The mechanism of word frequency analysis and weighted method will improve the performance of the 
model. Overall, BERT has demonstrated impressive performance on a variety of QA tasks, including both 
single-sentence and multi-sentence QA, as well as biomedical QA. These results suggest that BERT is a 
highly effective model for QA and has the potential to be used in a wide range of applications. Even though, 
the BERT model can be applied only for handling textual inputs with 512 tokens. Hence, this proposed work 
combines the BERT and SIF methods to process the long sentences of the QA system of any application.

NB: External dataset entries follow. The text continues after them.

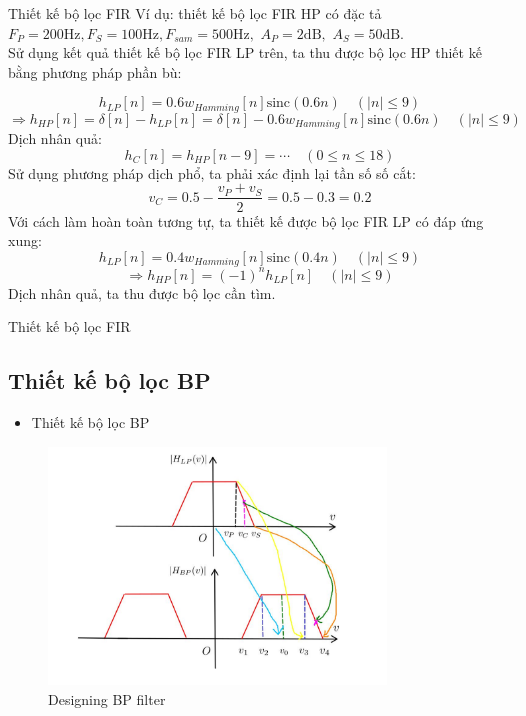 \documentclass[8pt]{beamer}
\begin{document}
\begin{frame}{Thiết kế bộ lọc FIR}
	Ví dụ: thiết kế bộ lọc FIR HP có đặc tả $F_{P}=200\text{Hz},F_{S}=100\text{Hz},F_{sam}=500\text{Hz},$ $A_{P}=2\text{dB},$ $A_{S}=50\text{dB}.$
	\\Sử dụng kết quả thiết kế bộ lọc FIR LP trên, ta thu được bộ lọc HP thiết kế bằng phương pháp phần bù:

	$$h_{LP}[n]=0.6w_{Hamming}[n]\text{sinc}(0.6n)\quad\left(|n|\leq 9\right)$$
	$$\Rightarrow h_{HP}[n]=\delta[n]-h_{LP}[n]=\delta[n]-0.6w_{Hamming}[n]\text{sinc}(0.6n)\quad\left(|n|\leq 9\right)$$
	Dịch nhân quả:
	$$h_{C}[n]=h_{HP}[n-9]=\cdots\quad(0\leq n\leq18)$$
	Sử dụng phương pháp dịch phổ, ta phải xác định lại tần số số cắt:
	$$v_{C}=0.5-\frac{v_{P}+v_{S}}{2}=0.5-0.3=0.2$$
	Với cách làm hoàn toàn tương tự, ta thiết kế được bộ lọc FIR LP có đáp ứng xung:
	$$h_{LP}[n]=0.4w_{Hamming}[n]\text{sinc}(0.4n)\quad\left(|n|\leq 9\right)$$
	$$\Rightarrow h_{HP}[n]=(-1)^{n}h_{LP}[n]\quad\left(|n|\leq 9\right)$$
	Dịch nhân quả, ta thu được bộ lọc cần tìm.
\end{frame}
\begin{frame}{Thiết kế bộ lọc FIR}
	\subsection{Thiết kế bộ lọc BP}
	\begin{itemize}
		\item Thiết kế bộ lọc BP
	\end{itemize}
	\begin{figure}[h]
		\includegraphics[width=0.8\textwidth]{11.jpg}
		\caption{Designing BP filter}			\label{fig:re12}
	\end{figure}
\end{frame}
\end{document}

The 
following section deliberates the practiced research methods and discusses the experimental comparisons and 
insight into the significance. 


2. RESEARCH METHOD 

QA system helps in extracting information from the given document with user query. Using this 
kind of system enables users to save time, cost, and effort. SQUAD will be used to train the model. The 
objective is to handle long sequence input text for QA as BERT is limited to 512 tokens input. QA system 
should not have a significant difference in accuracy at the same time. The proposed architecture as shown in 
Figure 1 is based on the BERT model and SIF. It is a transformer-based attention model, which is used for 
NLP tasks like QA, sentiment analysis, and inference analysis. The proposed model is capable of handling 
longer text sequences for QA tasks.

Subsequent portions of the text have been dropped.